The Currency of Trust
“Trust enables us to navigate uncertainty, place our faith in people and take leaps into the unknown”
Technology has changed who, what and how we trust. Yet, in our digital era, people are asked to take unprecedented risk by leaping faster and higher than ever before.
Rachel Botsman, Trust Fellow at Oxford University and the author of “Who Can You Trust?” discussed the importance and value of trust in the digital age: What trust is and the role it plays in our lives. Many product and innovation fail, not because they’re bad idea or technology but because of trust reasons.
Here, trust is defined as “confident trust with the unknown” which enable us to take risk and change our behaviors. Trust play remarkable role of being the bridge that enable us move (i.e.“leap”) from known to the unknown over uncertainties, which happen when we do something new or differently.
Some key ideas about trust discussed:
- Think about the layers of Trust: The idea, platform (technology and brand) and people behind it.
- Trust is shifting from local, institutional, and into distributed - but as distributed trust is on the rise, people become more appreciative of local trust.
- People respond differently to risk and uncertainty and they need different kind of supports, depending whether they are in low or high trust state.
- Transparency reduces the unknown so that less trust is required - but more transparency is not equal more trust.
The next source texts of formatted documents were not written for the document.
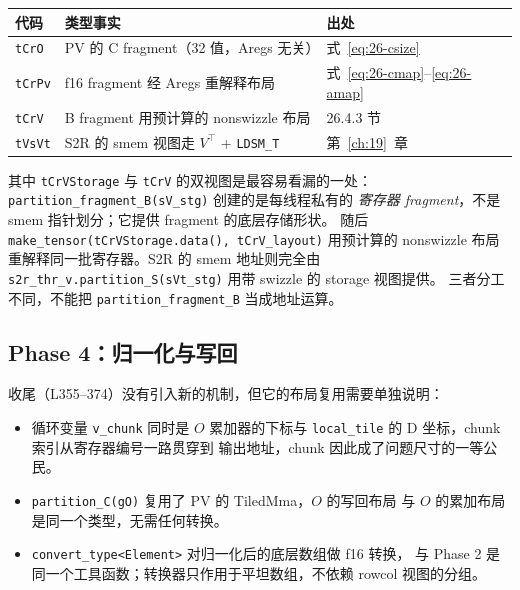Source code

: \begin{center}
\begin{tabular}{p{4.6cm}p{6.4cm}p{4.2cm}}
\toprule
代码 & 类型事实 & 出处 \\
\midrule
\texttt{tCrO} & PV 的 C fragment（32 值，Aregs 无关） & 式~\eqref{eq:26-csize} \\
\texttt{tCrPv} & f16 fragment 经 Aregs 重解释布局 & 式~\eqref{eq:26-cmap}--\eqref{eq:26-amap} \\
\texttt{tCrV} & B fragment 用预计算的 nonswizzle 布局 & 26.4.3 节 \\
\texttt{tVsVt} & S2R 的 smem 视图走 $V^\top$ + \texttt{LDSM\_T} & 第~\ref{ch:19}~章 \\
\bottomrule
\end{tabular}
\end{center}

其中 \texttt{tCrVStorage} 与 \texttt{tCrV} 的双视图是最容易看漏的一处：
\texttt{partition\_\allowbreak{}fragment\_\allowbreak{}B(sV\_stg)} 创建的是每线程私有的
\emph{寄存器 fragment}，不是 smem 指针划分；它提供 fragment 的底层存储形状。
随后 \texttt{make\_tensor(tCrVStorage.data(), tCrV\_layout)} 用预计算的
nonswizzle 布局重解释同一批寄存器。S2R 的 smem 地址则完全由
\texttt{s2r\_thr\_v.partition\_S(sVt\_stg)} 用带 swizzle 的 storage 视图提供。
三者分工不同，不能把 \texttt{partition\_fragment\_B} 当成地址运算。

\subsection{Phase 4：归一化与写回}

收尾（L355--374）没有引入新的机制，但它的布局复用需要单独说明：



\begin{itemize}[itemsep=2pt,topsep=2pt]
  \item 循环变量 \texttt{v\_chunk} 同时是 $O$ 累加器的下标与
        \texttt{local\_tile} 的 D 坐标，chunk 索引从寄存器编号一路贯穿到
        输出地址，chunk 因此成了问题尺寸的一等公民。
  \item \texttt{partition\_\allowbreak{}C\allowbreak{}(g\allowbreak{}O)} 复用了 PV 的 TiledMma，$O$ 的写回布局
        与 $O$ 的累加布局是同一个类型，无需任何转换。
  \item \texttt{convert\_\allowbreak{}type\allowbreak{}<Element>} 对归一化后的底层数组做 f16 转换，
        与 Phase 2 是同一个工具函数；转换器只作用于平坦数组，不依赖
        rowcol 视图的分组。
\end{itemize}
If you need things to be transparent, you’re actually in low trust state. Transparency should be seen as tool not a desired end state.
- Trust is earned through consistency of action and words not intensity. 2 ingredients for trustworthiness:
- Capability traits which made up of Competence and Reliability
- Character traits which made up of Integrity (alignment of Intention and Motives) and Empathy (more importantly Care)
- Money is the currency of transaction, Trust is the currency of interaction - it’s society’s most valuable and fragile currency.